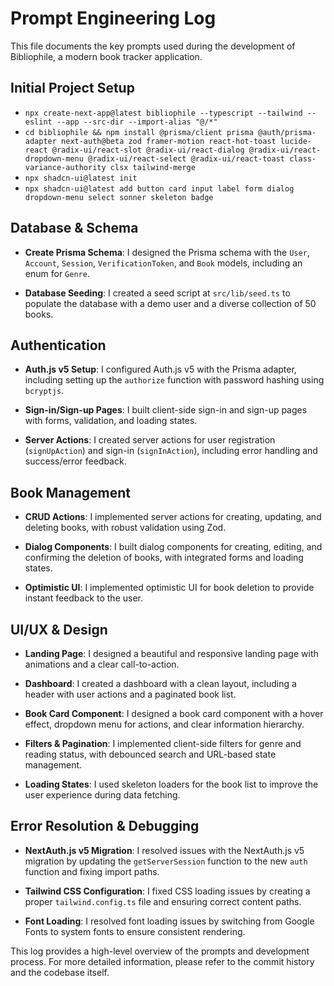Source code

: # Prompt Engineering Log

This file documents the key prompts used during the development of Bibliophile, a modern book tracker application.

## Initial Project Setup

- `npx create-next-app@latest bibliophile --typescript --tailwind --eslint --app --src-dir --import-alias "@/*"`
- `cd bibliophile && npm install @prisma/client prisma @auth/prisma-adapter next-auth@beta zod framer-motion react-hot-toast lucide-react @radix-ui/react-slot @radix-ui/react-dialog @radix-ui/react-dropdown-menu @radix-ui/react-select @radix-ui/react-toast class-variance-authority clsx tailwind-merge`
- `npx shadcn-ui@latest init`
- `npx shadcn-ui@latest add button card input label form dialog dropdown-menu select sonner skeleton badge`

## Database & Schema

- **Create Prisma Schema**: I designed the Prisma schema with the `User`, `Account`, `Session`, `VerificationToken`, and `Book` models, including an enum for `Genre`.

- **Database Seeding**: I created a seed script at `src/lib/seed.ts` to populate the database with a demo user and a diverse collection of 50 books.

## Authentication

- **Auth.js v5 Setup**: I configured Auth.js v5 with the Prisma adapter, including setting up the `authorize` function with password hashing using `bcryptjs`.

- **Sign-in/Sign-up Pages**: I built client-side sign-in and sign-up pages with forms, validation, and loading states.

- **Server Actions**: I created server actions for user registration (`signUpAction`) and sign-in (`signInAction`), including error handling and success/error feedback.

## Book Management

- **CRUD Actions**: I implemented server actions for creating, updating, and deleting books, with robust validation using Zod.

- **Dialog Components**: I built dialog components for creating, editing, and confirming the deletion of books, with integrated forms and loading states.

- **Optimistic UI**: I implemented optimistic UI for book deletion to provide instant feedback to the user.

## UI/UX & Design

- **Landing Page**: I designed a beautiful and responsive landing page with animations and a clear call-to-action.

- **Dashboard**: I created a dashboard with a clean layout, including a header with user actions and a paginated book list.

- **Book Card Component**: I designed a book card component with a hover effect, dropdown menu for actions, and clear information hierarchy.

- **Filters & Pagination**: I implemented client-side filters for genre and reading status, with debounced search and URL-based state management.

- **Loading States**: I used skeleton loaders for the book list to improve the user experience during data fetching.

## Error Resolution & Debugging

- **NextAuth.js v5 Migration**: I resolved issues with the NextAuth.js v5 migration by updating the `getServerSession` function to the new `auth` function and fixing import paths.

- **Tailwind CSS Configuration**: I fixed CSS loading issues by creating a proper `tailwind.config.ts` file and ensuring correct content paths.

- **Font Loading**: I resolved font loading issues by switching from Google Fonts to system fonts to ensure consistent rendering.

This log provides a high-level overview of the prompts and development process. For more detailed information, please refer to the commit history and the codebase itself.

Work request:
Return every line in the listing that contains the word "development".

Answer space:
This file documents the key prompts used during the development of Bibliophile, a modern book tracker application.
This log provides a high-level overview of the prompts and development process. For more detailed information, please refer to the commit history and the codebase itself.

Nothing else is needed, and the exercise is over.